** ASSIGNMENT **
All lines from the one with "Gli utenti possono" to the end of the entries below must be written out exactly. Leave out any other line.
——
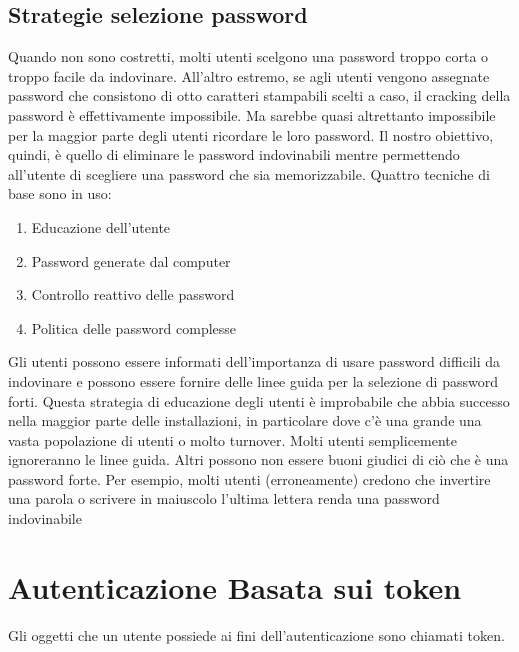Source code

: \subsection{Strategie selezione password}
Quando non sono costretti, molti utenti scelgono una password troppo corta o troppo facile da indovinare. All'altro estremo, se agli utenti vengono assegnate password che consistono di otto caratteri stampabili scelti a caso, il cracking della password è effettivamente impossibile. Ma sarebbe quasi altrettanto impossibile per la maggior parte degli utenti ricordare le loro password. Il nostro obiettivo, quindi, è quello di eliminare le password indovinabili mentre permettendo all'utente di scegliere una password che sia memorizzabile. Quattro tecniche di base sono in uso:
\begin{enumerate}
    \item Educazione dell'utente
    \item Password generate dal computer
    \item Controllo reattivo delle password
    \item Politica delle password complesse
\end{enumerate}
\singlespacing
Gli utenti possono essere informati dell'importanza di usare password difficili da indovinare e possono essere fornire delle linee guida per la selezione di password forti. Questa strategia di educazione degli utenti è improbabile che abbia successo nella maggior parte delle installazioni, in particolare dove c'è una grande una vasta popolazione di utenti o molto turnover. Molti utenti semplicemente ignoreranno le linee guida. Altri possono non essere buoni giudici di ciò che è una password forte. Per esempio, molti utenti (erroneamente) credono che invertire una parola o scrivere in maiuscolo l'ultima lettera renda una password indovinabile
\newpage
\section{Autenticazione Basata sui token}
Gli oggetti che un utente possiede ai fini dell'autenticazione sono chiamati token.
——
** OUTPUT **
Gli utenti possono essere informati dell'importanza di usare password difficili da indovinare e possono essere fornire delle linee guida per la selezione di password forti. Questa strategia di educazione degli utenti è improbabile che abbia successo nella maggior parte delle installazioni, in particolare dove c'è una grande una vasta popolazione di utenti o molto turnover. Molti utenti semplicemente ignoreranno le linee guida. Altri possono non essere buoni giudici di ciò che è una password forte. Per esempio, molti utenti (erroneamente) credono che invertire una parola o scrivere in maiuscolo l'ultima lettera renda una password indovinabile
\newpage
\section{Autenticazione Basata sui token}
Gli oggetti che un utente possiede ai fini dell'autenticazione sono chiamati token.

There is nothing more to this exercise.